Tell her she's as useless as a condom.
I didn't know there was such thing as a bad orgasm. Until him.
In the future let's not drunk dive in the fountain in front of the hotel bar.
It's safe to say that bucket of tequila night can NEVER HAPPEN AGAIN.
Steve just broke his bong and some kid in an american flag bathing suit and no shirt just fell down the stairs. Its dangerous here
I vaguely remember telling a bum she was worth more than this
If you're in the liquor store 5 minutes before close, and you have to ask the cashier for a coin to flip to make a life decision because "vodka takes you to a bad place," you need to reevaluate your life.
Dylan just paid 30 bucks to have himself wrapped in the clear plastic they wrap luggage in at the airport. Bring scissors.
Would you be mad if I just used the argument "I'm allowed to say that, my best friend is a lesbian"?
Never. I'm proud to help you win arguments.
Having a heartfelt conversation with your boyfriends mom while sexting her son. If that's not multitasking, I don't know what is.
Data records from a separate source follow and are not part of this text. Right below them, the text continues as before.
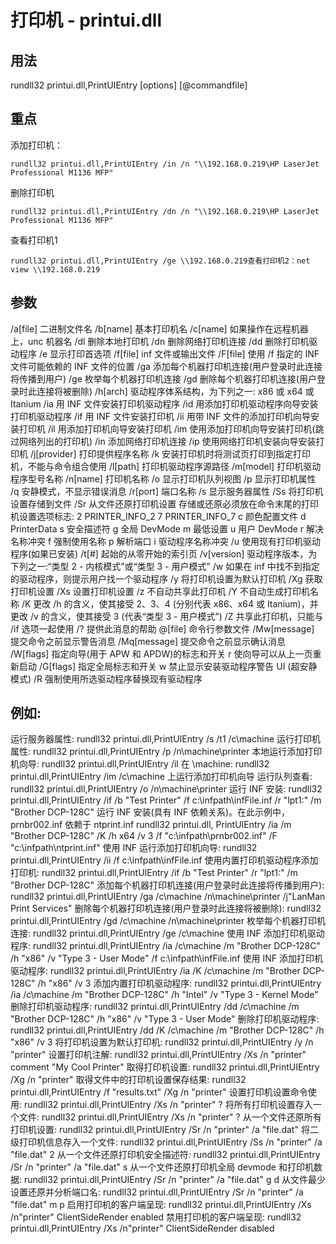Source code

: # 打印机 - printui.dll
## 用法
rundll32 printui.dll,PrintUIEntry \[options] \[@commandfile]
## 重点

添加打印机：

```
rundll32 printui.dll,PrintUIEntry /in /n "\\192.168.0.219\HP LaserJet Professional M1136 MFP"
```

删除打印机

```
rundll32 printui.dll,PrintUIEntry /dn /n "\\192.168.0.219\HP LaserJet Professional M1136 MFP"
```

查看打印机1

```
rundll32 printui.dll,PrintUIEntry /ge \\192.168.0.219查看打印机2：net view \\192.168.0.219
```



## 参数
   /a\[file] 二进制文件名
   /b\[name] 基本打印机名
   /c\[name] 如果操作在远程机器上，unc 机器名
   /dl 删除本地打印机
   /dn 删除网络打印机连接
   /dd 删除打印机驱动程序
   /e 显示打印首选项
   /f\[file] inf 文件或输出文件
   /F\[file] 使用 /f 指定的 INF 文件可能依赖的 INF 文件的位置
   /ga 添加每个机器打印机连接(用户登录时此连接将传播到用户)
   /ge 枚举每个机器打印机连接
   /gd 删除每个机器打印机连接(用户登录时此连接将被删除)
   /h\[arch] 驱动程序体系结构，为下列之一: x86 或 x64 或 Itanium 
   /ia 用 INF 文件安装打印机驱动程序
   /id 用添加打印机驱动程序向导安装打印机驱动程序
   /if 用 INF 文件安装打印机
   /ii 用带 INF 文件的添加打印机向导安装打印机
   /il 用添加打印机向导安装打印机
   /im 使用添加打印机向导安装打印机(跳过网络列出的打印机)
   /in 添加网络打印机连接
   /ip 使用网络打印机安装向导安装打印机
   /j\[provider] 打印提供程序名称
   /k 安装打印机时将测试页打印到指定打印机，不能与命令组合使用
   /l\[path] 打印机驱动程序源路径
   /m\[model] 打印机驱动程序型号名称
   /n\[name] 打印机名称
   /o 显示打印机队列视图
   /p 显示打印机属性
   /q 安静模式，不显示错误消息
   /r\[port] 端口名称
   /s 显示服务器属性
   /Ss 将打印机设置存储到文件
   /Sr 从文件还原打印机设置
   存储或还原必须放在命令末尾的打印机设置选项标志:
2	PRINTER_INFO_2
7	PRINTER_INFO_7
c	颜色配置文件
d	PrinterData
s	安全描述符
g	全局 DevMode
m	最低设置
u	用户 DevMode
r	解决名称冲突
f	强制使用名称
p	解析端口
i	驱动程序名称冲突
   /u 使用现有打印机驱动程序(如果已安装)
   /t\[#] 起始的从零开始的索引页
   /v\[version] 驱动程序版本，为下列之一:“类型 2 - 内核模式”或“类型 3 - 用户模式”
   /w 如果在 inf 中找不到指定的驱动程序，则提示用户找一个驱动程序
   /y 将打印机设置为默认打印机
   /Xg 获取打印机设置
   /Xs 设置打印机设置
   /z 不自动共享此打印机
   /Y 不自动生成打印机名称
   /K 更改 /h 的含义，使其接受 2、3、4 (分别代表 x86、x64 或 Itanium)，并更改 /v 的含义，使其接受 3 (代表“类型 3 - 用户模式”)
   /Z 共享此打印机，只能与 /if 选项一起使用
   /? 提供此消息的帮助
   @\[file] 命令行参数文件
   /Mw\[message] 提交命令之前显示警告消息
   /Mq\[message] 提交命令之前显示确认消息
   /W\[flags] 指定向导(用于 APW 和 APDW)的标志和开关
r	使向导可以从上一页重新启动
   /G\[flags] 指定全局标志和开关
w	禁止显示安装驱动程序警告 UI (超安静模式)
   /R 强制使用所选驱动程序替换现有驱动程序

## 例如:
   运行服务器属性: 
rundll32 printui.dll,PrintUIEntry /s /t1 /c\\machine
   运行打印机属性: 
rundll32 printui.dll,PrintUIEntry /p /n\\machine\printer
   本地运行添加打印机向导: 
rundll32 printui.dll,PrintUIEntry /il 
   在 \\machine: 
rundll32 printui.dll,PrintUIEntry /im /c\\machine 上运行添加打印机向导
   运行队列查看: 
rundll32 printui.dll,PrintUIEntry /o /n\\machine\printer
   运行 INF 安装: 
rundll32 printui.dll,PrintUIEntry /if /b "Test Printer" /f c:\infpath\infFile.inf /r "lpt1:" /m "Brother DCP-128C"
   运行 INF 安装(具有 INF 依赖关系)。在此示例中，prnbr002.inf 依赖于 ntprint.inf
rundll32 printui.dll, PrintUIEntry /ia /m "Brother DCP-128C" /K /h x64 /v 3 /f "c:\infpath\prnbr002.inf" /F "c:\infpath\ntprint.inf"
   使用 INF 运行添加打印机向导: 
rundll32 printui.dll,PrintUIEntry /ii /f c:\infpath\infFile.inf
   使用内置打印机驱动程序添加打印机: 
rundll32 printui.dll,PrintUIEntry /if /b "Test Printer" /r "lpt1:" /m "Brother DCP-128C"
   添加每个机器打印机连接(用户登录时此连接将传播到用户): 
rundll32 printui.dll,PrintUIEntry /ga /c\\machine /n\\machine\printer /j"LanMan Print Services"
   删除每个机器打印机连接(用户登录时此连接将被删除): 
rundll32 printui.dll,PrintUIEntry /gd /c\\machine /n\\machine\printer
   枚举每个机器打印机连接: 
rundll32 printui.dll,PrintUIEntry /ge /c\\machine
   使用 INF 添加打印机驱动程序: 
rundll32 printui.dll,PrintUIEntry /ia /c\\machine /m "Brother DCP-128C" /h "x86" /v "Type 3 - User Mode" /f c:\infpath\infFile.inf
   使用 INF 添加打印机驱动程序: 
rundll32 printui.dll,PrintUIEntry /ia /K /c\\machine /m "Brother DCP-128C" /h "x86" /v 3
   添加内置打印机驱动程序: 
rundll32 printui.dll,PrintUIEntry /ia /c\\machine /m "Brother DCP-128C" /h "Intel" /v "Type 3 - Kernel Mode"
   删除打印机驱动程序: 
rundll32 printui.dll,PrintUIEntry /dd /c\\machine /m "Brother DCP-128C" /h "x86" /v "Type 3 - User Mode"
   删除打印机驱动程序: 
rundll32 printui.dll,PrintUIEntry /dd /K /c\\machine /m "Brother DCP-128C" /h "x86" /v 3
   将打印机设置为默认打印机: 
rundll32 printui.dll,PrintUIEntry /y /n "printer"
   设置打印机注解: 
rundll32 printui.dll,PrintUIEntry /Xs /n  "printer" comment "My Cool Printer"
   取得打印机设置: 
rundll32 printui.dll,PrintUIEntry /Xg /n "printer"
   取得文件中的打印机设置保存结果: 
rundll32 printui.dll,PrintUIEntry /f "results.txt" /Xg /n "printer"
   设置打印机设置命令使用:
rundll32 printui.dll,PrintUIEntry /Xs /n "printer" ?
   将所有打印机设置存入一个文件: 
rundll32 printui.dll,PrintUIEntry /Xs /n "printer" ?
   从一个文件还原所有打印机设置: 
rundll32 printui.dll,PrintUIEntry /Sr /n "printer" /a "file.dat"
   将二级打印机信息存入一个文件: 
rundll32 printui.dll,PrintUIEntry /Ss /n "printer" /a "file.dat" 2
   从一个文件还原打印机安全描述符: 
rundll32 printui.dll,PrintUIEntry /Sr /n "printer" /a "file.dat" s
   从一个文件还原打印机全局 devmode 和打印机数据: 
rundll32 printui.dll,PrintUIEntry /Sr /n "printer" /a "file.dat" g d
   从文件最少设置还原并分析端口名: 
rundll32 printui.dll,PrintUIEntry /Sr /n "printer" /a "file.dat" m p
   启用打印机的客户端呈现: 
rundll32 printui.dll,PrintUIEntry /Xs /n"printer" ClientSideRender enabled
   禁用打印机的客户端呈现: 
rundll32 printui.dll,PrintUIEntry /Xs /n"printer" ClientSideRender disabled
Someone somewhere has a picture of me vomiting in a bus stop trash can while a drag queen held my hair for me.
Pride claims another victim
The lady at the front desk wished you a happy hangover.
Well 1) stay calm 2) stay safe 3) drink more
He's stripped out of his boxers and is dancing and slapping his dick with string cheese...I don't know whether to call for help or take a video.
Sorry I steam cleaned at 1:30 in the morning and that i'm such a drunk dumb child. On the bright side, my carpet has ever looked better.